WHAT YOU WILL DO: Going through the data, count each line that has the word "velog". Reply with the total and nothing more.

------------------------

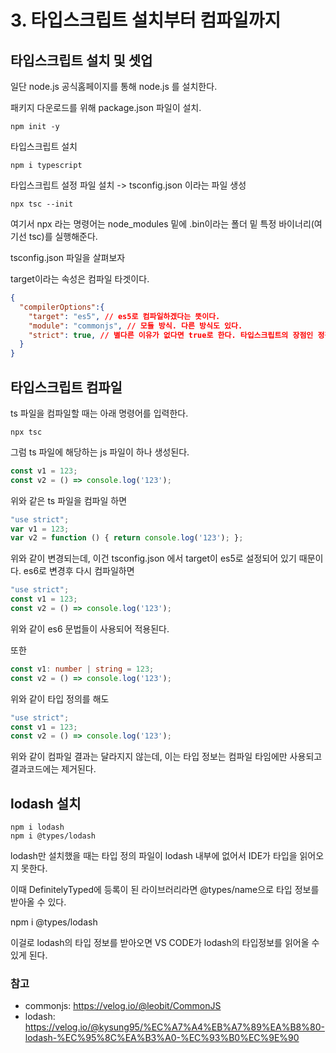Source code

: # 3. 타입스크립트 설치부터 컴파일까지

## 타입스크립트 설치 및 셋업

일단 node.js 공식홈페이지를 통해 node.js 를 설치한다.

패키지 다운로드를 위해 package.json 파일이 설치.

```
npm init -y
```

타입스크립트 설치

```
npm i typescript
```

타입스크립트 설정 파일 설치 -> tsconfig.json 이라는 파일 생성

```
npx tsc --init
```

여기서 npx 라는 명령어는 node_modules 밑에 .bin이라는 폴더 밑 특정 바이너리(여기선 tsc)를 실행해준다.

tsconfig.json 파일을 살펴보자

target이라는 속성은 컴파일 타겟이다.

```json
{
  "compilerOptions":{
    "target": "es5", // es5로 컴파일하겠다는 뜻이다.
    "module": "commonjs", // 모듈 방식. 다른 방식도 있다.
    "strict": true, // 별다른 이유가 없다면 true로 한다. 타입스크립트의 장점인 정적 타입화를 잘 할 수 있기 때문. 단 JS -> TS로 마이그레이션 하는 경우, strict는 false로 해두고 세부 strict옵션들을 하나하나 true로 바꿔 가는 것도 방법이 될 수 있다.
  }
}
```

## 타입스크립트 컴파일

ts 파일을 컴파일할 때는 아래 명령어를 입력한다.

```shell
npx tsc
```

그럼 ts 파일에 해당하는 js 파일이 하나 생성된다.

```ts
const v1 = 123;
const v2 = () => console.log('123');
```

위와 같은 ts 파일을 컴파일 하면 

```js
"use strict";
var v1 = 123;
var v2 = function () { return console.log('123'); };
```

위와 같이 변경되는데, 이건 tsconfig.json 에서 target이 es5로 설정되어 있기 때문이다. es6로 변경후 다시 컴파일하면

```js
"use strict";
const v1 = 123;
const v2 = () => console.log('123');
```

위와 같이 es6 문법들이 사용되어 적용된다.

또한 

```ts
const v1: number | string = 123;
const v2 = () => console.log('123');
```
위와 같이 타입 정의를 해도

```js
"use strict";
const v1 = 123;
const v2 = () => console.log('123');
```

위와 같이 컴파일 결과는 달라지지 않는데, 이는 타입 정보는 컴파일 타임에만 사용되고 결과코드에는 제거된다.

## lodash 설치

```shell
npm i lodash
npm i @types/lodash 
```

lodash만 설치했을 때는 타입 정의 파일이 lodash 내부에 없어서 IDE가 타입을 읽어오지 못한다.

이때 DefinitelyTyped에 등록이 된 라이브러리라면 @types/name으로 타입 정보를 받아올 수 있다.

npm i @types/lodash 

이걸로 lodash의 타입 정보를 받아오면 VS CODE가 lodash의 타입정보를 읽어올 수 있게 된다.

### 참고
- commonjs: https://velog.io/@leobit/CommonJS
- lodash: https://velog.io/@kysung95/%EC%A7%A4%EB%A7%89%EA%B8%80-lodash-%EC%95%8C%EA%B3%A0-%EC%93%B0%EC%9E%90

------------------------

TASK ANSWER: 2